-- THE PROBLEM --
Every entry should be given again exactly, with nothing dropped.

-- INFORMATION PROVIDED --
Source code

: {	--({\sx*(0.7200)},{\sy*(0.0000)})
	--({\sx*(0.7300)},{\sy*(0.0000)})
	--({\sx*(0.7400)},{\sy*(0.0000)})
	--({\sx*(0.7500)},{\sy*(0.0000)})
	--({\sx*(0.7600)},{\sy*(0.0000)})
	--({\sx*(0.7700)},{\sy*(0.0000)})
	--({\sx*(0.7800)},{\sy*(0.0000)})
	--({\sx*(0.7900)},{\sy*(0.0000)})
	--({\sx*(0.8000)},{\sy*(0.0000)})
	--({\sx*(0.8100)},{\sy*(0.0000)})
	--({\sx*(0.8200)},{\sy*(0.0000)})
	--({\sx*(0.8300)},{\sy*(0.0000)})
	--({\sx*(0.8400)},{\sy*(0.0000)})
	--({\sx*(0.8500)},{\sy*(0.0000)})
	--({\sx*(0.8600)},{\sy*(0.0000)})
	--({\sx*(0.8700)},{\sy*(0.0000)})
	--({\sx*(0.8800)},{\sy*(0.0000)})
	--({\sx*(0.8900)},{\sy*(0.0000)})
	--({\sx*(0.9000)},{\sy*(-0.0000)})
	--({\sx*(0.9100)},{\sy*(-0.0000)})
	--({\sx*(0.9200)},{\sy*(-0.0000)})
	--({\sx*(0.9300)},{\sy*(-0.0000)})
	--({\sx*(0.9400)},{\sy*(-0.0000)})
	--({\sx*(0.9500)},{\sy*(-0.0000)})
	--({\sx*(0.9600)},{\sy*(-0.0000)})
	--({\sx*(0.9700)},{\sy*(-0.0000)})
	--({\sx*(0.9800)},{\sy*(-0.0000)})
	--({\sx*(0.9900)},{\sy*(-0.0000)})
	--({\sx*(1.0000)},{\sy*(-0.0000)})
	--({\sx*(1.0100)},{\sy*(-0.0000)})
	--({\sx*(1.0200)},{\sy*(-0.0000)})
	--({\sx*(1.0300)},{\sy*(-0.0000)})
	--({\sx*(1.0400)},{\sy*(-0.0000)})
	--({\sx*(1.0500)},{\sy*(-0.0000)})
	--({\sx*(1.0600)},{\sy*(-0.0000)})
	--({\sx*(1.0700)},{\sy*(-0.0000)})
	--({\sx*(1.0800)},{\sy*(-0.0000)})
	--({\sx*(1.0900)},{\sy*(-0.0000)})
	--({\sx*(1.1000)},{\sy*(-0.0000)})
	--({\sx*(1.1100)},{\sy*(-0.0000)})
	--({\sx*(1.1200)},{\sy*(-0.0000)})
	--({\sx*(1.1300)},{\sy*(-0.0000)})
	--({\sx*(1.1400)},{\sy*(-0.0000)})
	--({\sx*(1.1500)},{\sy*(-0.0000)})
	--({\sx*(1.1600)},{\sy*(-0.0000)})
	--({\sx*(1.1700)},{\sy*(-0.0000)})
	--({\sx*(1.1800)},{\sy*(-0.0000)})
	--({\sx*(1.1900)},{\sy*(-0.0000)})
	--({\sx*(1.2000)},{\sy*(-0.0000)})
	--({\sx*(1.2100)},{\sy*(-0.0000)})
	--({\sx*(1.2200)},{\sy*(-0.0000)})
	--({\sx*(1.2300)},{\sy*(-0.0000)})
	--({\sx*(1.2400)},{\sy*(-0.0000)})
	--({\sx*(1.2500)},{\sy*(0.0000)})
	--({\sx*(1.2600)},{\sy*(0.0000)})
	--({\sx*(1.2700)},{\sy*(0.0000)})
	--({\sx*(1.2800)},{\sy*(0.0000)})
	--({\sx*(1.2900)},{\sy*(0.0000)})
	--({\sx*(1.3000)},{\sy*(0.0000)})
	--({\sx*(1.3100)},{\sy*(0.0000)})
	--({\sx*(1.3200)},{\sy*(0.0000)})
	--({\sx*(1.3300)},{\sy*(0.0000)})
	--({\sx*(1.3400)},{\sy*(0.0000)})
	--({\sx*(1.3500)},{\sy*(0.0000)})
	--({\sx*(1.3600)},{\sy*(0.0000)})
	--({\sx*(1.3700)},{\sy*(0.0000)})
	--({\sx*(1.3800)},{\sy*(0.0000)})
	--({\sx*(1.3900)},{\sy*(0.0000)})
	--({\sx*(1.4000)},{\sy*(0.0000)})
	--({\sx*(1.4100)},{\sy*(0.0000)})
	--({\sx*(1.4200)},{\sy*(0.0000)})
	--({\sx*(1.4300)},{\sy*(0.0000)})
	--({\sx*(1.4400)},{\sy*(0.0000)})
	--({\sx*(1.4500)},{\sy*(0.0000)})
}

-- REPLY TO THE TASK --
Source code

: {	--({\sx*(0.7200)},{\sy*(0.0000)})
	--({\sx*(0.7300)},{\sy*(0.0000)})
	--({\sx*(0.7400)},{\sy*(0.0000)})
	--({\sx*(0.7500)},{\sy*(0.0000)})
	--({\sx*(0.7600)},{\sy*(0.0000)})
	--({\sx*(0.7700)},{\sy*(0.0000)})
	--({\sx*(0.7800)},{\sy*(0.0000)})
	--({\sx*(0.7900)},{\sy*(0.0000)})
	--({\sx*(0.8000)},{\sy*(0.0000)})
	--({\sx*(0.8100)},{\sy*(0.0000)})
	--({\sx*(0.8200)},{\sy*(0.0000)})
	--({\sx*(0.8300)},{\sy*(0.0000)})
	--({\sx*(0.8400)},{\sy*(0.0000)})
	--({\sx*(0.8500)},{\sy*(0.0000)})
	--({\sx*(0.8600)},{\sy*(0.0000)})
	--({\sx*(0.8700)},{\sy*(0.0000)})
	--({\sx*(0.8800)},{\sy*(0.0000)})
	--({\sx*(0.8900)},{\sy*(0.0000)})
	--({\sx*(0.9000)},{\sy*(-0.0000)})
	--({\sx*(0.9100)},{\sy*(-0.0000)})
	--({\sx*(0.9200)},{\sy*(-0.0000)})
	--({\sx*(0.9300)},{\sy*(-0.0000)})
	--({\sx*(0.9400)},{\sy*(-0.0000)})
	--({\sx*(0.9500)},{\sy*(-0.0000)})
	--({\sx*(0.9600)},{\sy*(-0.0000)})
	--({\sx*(0.9700)},{\sy*(-0.0000)})
	--({\sx*(0.9800)},{\sy*(-0.0000)})
	--({\sx*(0.9900)},{\sy*(-0.0000)})
	--({\sx*(1.0000)},{\sy*(-0.0000)})
	--({\sx*(1.0100)},{\sy*(-0.0000)})
	--({\sx*(1.0200)},{\sy*(-0.0000)})
	--({\sx*(1.0300)},{\sy*(-0.0000)})
	--({\sx*(1.0400)},{\sy*(-0.0000)})
	--({\sx*(1.0500)},{\sy*(-0.0000)})
	--({\sx*(1.0600)},{\sy*(-0.0000)})
	--({\sx*(1.0700)},{\sy*(-0.0000)})
	--({\sx*(1.0800)},{\sy*(-0.0000)})
	--({\sx*(1.0900)},{\sy*(-0.0000)})
	--({\sx*(1.1000)},{\sy*(-0.0000)})
	--({\sx*(1.1100)},{\sy*(-0.0000)})
	--({\sx*(1.1200)},{\sy*(-0.0000)})
	--({\sx*(1.1300)},{\sy*(-0.0000)})
	--({\sx*(1.1400)},{\sy*(-0.0000)})
	--({\sx*(1.1500)},{\sy*(-0.0000)})
	--({\sx*(1.1600)},{\sy*(-0.0000)})
	--({\sx*(1.1700)},{\sy*(-0.0000)})
	--({\sx*(1.1800)},{\sy*(-0.0000)})
	--({\sx*(1.1900)},{\sy*(-0.0000)})
	--({\sx*(1.2000)},{\sy*(-0.0000)})
	--({\sx*(1.2100)},{\sy*(-0.0000)})
	--({\sx*(1.2200)},{\sy*(-0.0000)})
	--({\sx*(1.2300)},{\sy*(-0.0000)})
	--({\sx*(1.2400)},{\sy*(-0.0000)})
	--({\sx*(1.2500)},{\sy*(0.0000)})
	--({\sx*(1.2600)},{\sy*(0.0000)})
	--({\sx*(1.2700)},{\sy*(0.0000)})
	--({\sx*(1.2800)},{\sy*(0.0000)})
	--({\sx*(1.2900)},{\sy*(0.0000)})
	--({\sx*(1.3000)},{\sy*(0.0000)})
	--({\sx*(1.3100)},{\sy*(0.0000)})
	--({\sx*(1.3200)},{\sy*(0.0000)})
	--({\sx*(1.3300)},{\sy*(0.0000)})
	--({\sx*(1.3400)},{\sy*(0.0000)})
	--({\sx*(1.3500)},{\sy*(0.0000)})
	--({\sx*(1.3600)},{\sy*(0.0000)})
	--({\sx*(1.3700)},{\sy*(0.0000)})
	--({\sx*(1.3800)},{\sy*(0.0000)})
	--({\sx*(1.3900)},{\sy*(0.0000)})
	--({\sx*(1.4000)},{\sy*(0.0000)})
	--({\sx*(1.4100)},{\sy*(0.0000)})
	--({\sx*(1.4200)},{\sy*(0.0000)})
	--({\sx*(1.4300)},{\sy*(0.0000)})
	--({\sx*(1.4400)},{\sy*(0.0000)})
	--({\sx*(1.4500)},{\sy*(0.0000)})
}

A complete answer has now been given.